(ENTRIES PROVIDED Opens)

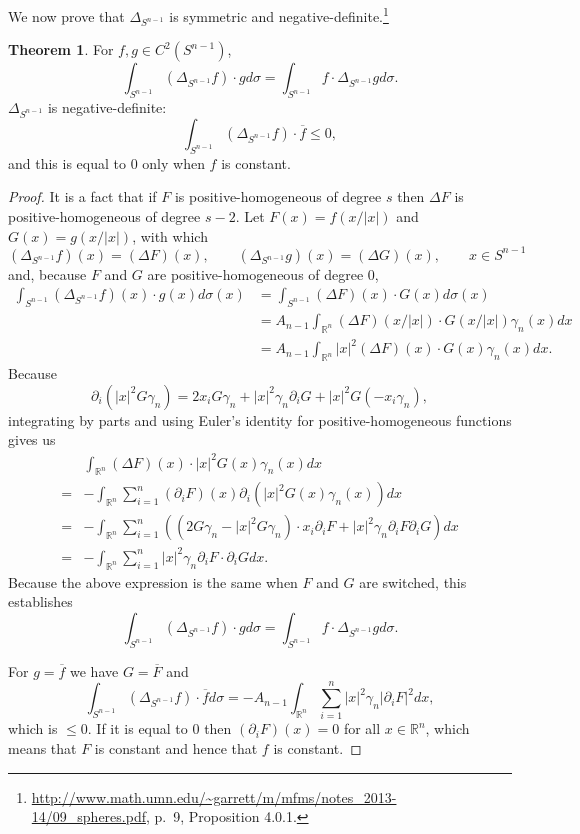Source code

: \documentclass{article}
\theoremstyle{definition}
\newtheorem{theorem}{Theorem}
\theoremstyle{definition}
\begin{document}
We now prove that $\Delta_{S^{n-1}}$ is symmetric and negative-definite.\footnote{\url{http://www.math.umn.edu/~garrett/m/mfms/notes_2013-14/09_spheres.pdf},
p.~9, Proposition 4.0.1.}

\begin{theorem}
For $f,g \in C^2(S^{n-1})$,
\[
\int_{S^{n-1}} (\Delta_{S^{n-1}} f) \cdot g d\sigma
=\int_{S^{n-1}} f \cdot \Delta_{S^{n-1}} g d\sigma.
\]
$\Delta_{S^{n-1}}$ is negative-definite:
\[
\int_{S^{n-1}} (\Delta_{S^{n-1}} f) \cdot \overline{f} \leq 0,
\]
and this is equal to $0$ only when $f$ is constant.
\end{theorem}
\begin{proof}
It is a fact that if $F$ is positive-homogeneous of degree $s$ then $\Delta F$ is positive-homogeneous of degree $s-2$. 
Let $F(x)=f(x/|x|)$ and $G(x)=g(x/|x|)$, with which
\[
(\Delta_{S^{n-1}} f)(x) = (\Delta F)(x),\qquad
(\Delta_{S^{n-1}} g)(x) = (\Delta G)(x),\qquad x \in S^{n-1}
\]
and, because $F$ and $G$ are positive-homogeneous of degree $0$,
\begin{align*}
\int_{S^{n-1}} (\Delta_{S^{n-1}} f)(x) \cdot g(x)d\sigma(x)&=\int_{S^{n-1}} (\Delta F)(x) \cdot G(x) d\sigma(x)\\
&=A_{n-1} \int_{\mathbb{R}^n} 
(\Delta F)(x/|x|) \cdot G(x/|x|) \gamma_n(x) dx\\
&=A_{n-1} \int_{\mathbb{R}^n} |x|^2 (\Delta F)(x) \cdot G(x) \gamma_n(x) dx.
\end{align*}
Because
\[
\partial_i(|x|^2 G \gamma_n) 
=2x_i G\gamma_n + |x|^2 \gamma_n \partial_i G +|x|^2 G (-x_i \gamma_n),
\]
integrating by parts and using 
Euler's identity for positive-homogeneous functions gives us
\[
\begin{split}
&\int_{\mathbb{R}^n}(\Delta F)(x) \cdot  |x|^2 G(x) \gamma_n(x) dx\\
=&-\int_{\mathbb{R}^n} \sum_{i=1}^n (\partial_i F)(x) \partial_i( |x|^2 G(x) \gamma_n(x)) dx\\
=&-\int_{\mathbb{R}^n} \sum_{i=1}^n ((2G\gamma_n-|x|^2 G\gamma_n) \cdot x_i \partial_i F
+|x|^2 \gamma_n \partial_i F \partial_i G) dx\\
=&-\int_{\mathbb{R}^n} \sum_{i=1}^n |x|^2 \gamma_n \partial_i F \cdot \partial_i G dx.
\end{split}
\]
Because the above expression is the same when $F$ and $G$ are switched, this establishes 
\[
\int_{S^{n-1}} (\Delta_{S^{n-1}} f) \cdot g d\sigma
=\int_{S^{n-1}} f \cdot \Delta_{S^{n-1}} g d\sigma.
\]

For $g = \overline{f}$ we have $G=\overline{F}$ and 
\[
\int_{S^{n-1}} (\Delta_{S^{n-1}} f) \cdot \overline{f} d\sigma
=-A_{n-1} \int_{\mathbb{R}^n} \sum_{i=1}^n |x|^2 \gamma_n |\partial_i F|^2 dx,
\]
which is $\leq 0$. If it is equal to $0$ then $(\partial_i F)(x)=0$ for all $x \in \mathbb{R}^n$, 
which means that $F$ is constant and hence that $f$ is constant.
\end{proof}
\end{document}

(ENTRIES PROVIDED Closes)

■ **PROBLEM DESCRIPTION**
Return the records above exactly, without the pictures.

■ **YOUR RESPONSE**
Source code

: \documentclass{article}
\theoremstyle{definition}
\newtheorem{theorem}{Theorem}
\theoremstyle{definition}
\begin{document}
We now prove that $\Delta_{S^{n-1}}$ is symmetric and negative-definite.\footnote{\url{http://www.math.umn.edu/~garrett/m/mfms/notes_2013-14/09_spheres.pdf},
p.~9, Proposition 4.0.1.}

\begin{theorem}
For $f,g \in C^2(S^{n-1})$,
\[
\int_{S^{n-1}} (\Delta_{S^{n-1}} f) \cdot g d\sigma
=\int_{S^{n-1}} f \cdot \Delta_{S^{n-1}} g d\sigma.
\]
$\Delta_{S^{n-1}}$ is negative-definite:
\[
\int_{S^{n-1}} (\Delta_{S^{n-1}} f) \cdot \overline{f} \leq 0,
\]
and this is equal to $0$ only when $f$ is constant.
\end{theorem}
\begin{proof}
It is a fact that if $F$ is positive-homogeneous of degree $s$ then $\Delta F$ is positive-homogeneous of degree $s-2$. 
Let $F(x)=f(x/|x|)$ and $G(x)=g(x/|x|)$, with which
\[
(\Delta_{S^{n-1}} f)(x) = (\Delta F)(x),\qquad
(\Delta_{S^{n-1}} g)(x) = (\Delta G)(x),\qquad x \in S^{n-1}
\]
and, because $F$ and $G$ are positive-homogeneous of degree $0$,
\begin{align*}
\int_{S^{n-1}} (\Delta_{S^{n-1}} f)(x) \cdot g(x)d\sigma(x)&=\int_{S^{n-1}} (\Delta F)(x) \cdot G(x) d\sigma(x)\\
&=A_{n-1} \int_{\mathbb{R}^n} 
(\Delta F)(x/|x|) \cdot G(x/|x|) \gamma_n(x) dx\\
&=A_{n-1} \int_{\mathbb{R}^n} |x|^2 (\Delta F)(x) \cdot G(x) \gamma_n(x) dx.
\end{align*}
Because
\[
\partial_i(|x|^2 G \gamma_n) 
=2x_i G\gamma_n + |x|^2 \gamma_n \partial_i G +|x|^2 G (-x_i \gamma_n),
\]
integrating by parts and using 
Euler's identity for positive-homogeneous functions gives us
\[
\begin{split}
&\int_{\mathbb{R}^n}(\Delta F)(x) \cdot  |x|^2 G(x) \gamma_n(x) dx\\
=&-\int_{\mathbb{R}^n} \sum_{i=1}^n (\partial_i F)(x) \partial_i( |x|^2 G(x) \gamma_n(x)) dx\\
=&-\int_{\mathbb{R}^n} \sum_{i=1}^n ((2G\gamma_n-|x|^2 G\gamma_n) \cdot x_i \partial_i F
+|x|^2 \gamma_n \partial_i F \partial_i G) dx\\
=&-\int_{\mathbb{R}^n} \sum_{i=1}^n |x|^2 \gamma_n \partial_i F \cdot \partial_i G dx.
\end{split}
\]
Because the above expression is the same when $F$ and $G$ are switched, this establishes 
\[
\int_{S^{n-1}} (\Delta_{S^{n-1}} f) \cdot g d\sigma
=\int_{S^{n-1}} f \cdot \Delta_{S^{n-1}} g d\sigma.
\]

For $g = \overline{f}$ we have $G=\overline{F}$ and 
\[
\int_{S^{n-1}} (\Delta_{S^{n-1}} f) \cdot \overline{f} d\sigma
=-A_{n-1} \int_{\mathbb{R}^n} \sum_{i=1}^n |x|^2 \gamma_n |\partial_i F|^2 dx,
\]
which is $\leq 0$. If it is equal to $0$ then $(\partial_i F)(x)=0$ for all $x \in \mathbb{R}^n$, 
which means that $F$ is constant and hence that $f$ is constant.
\end{proof}
\end{document}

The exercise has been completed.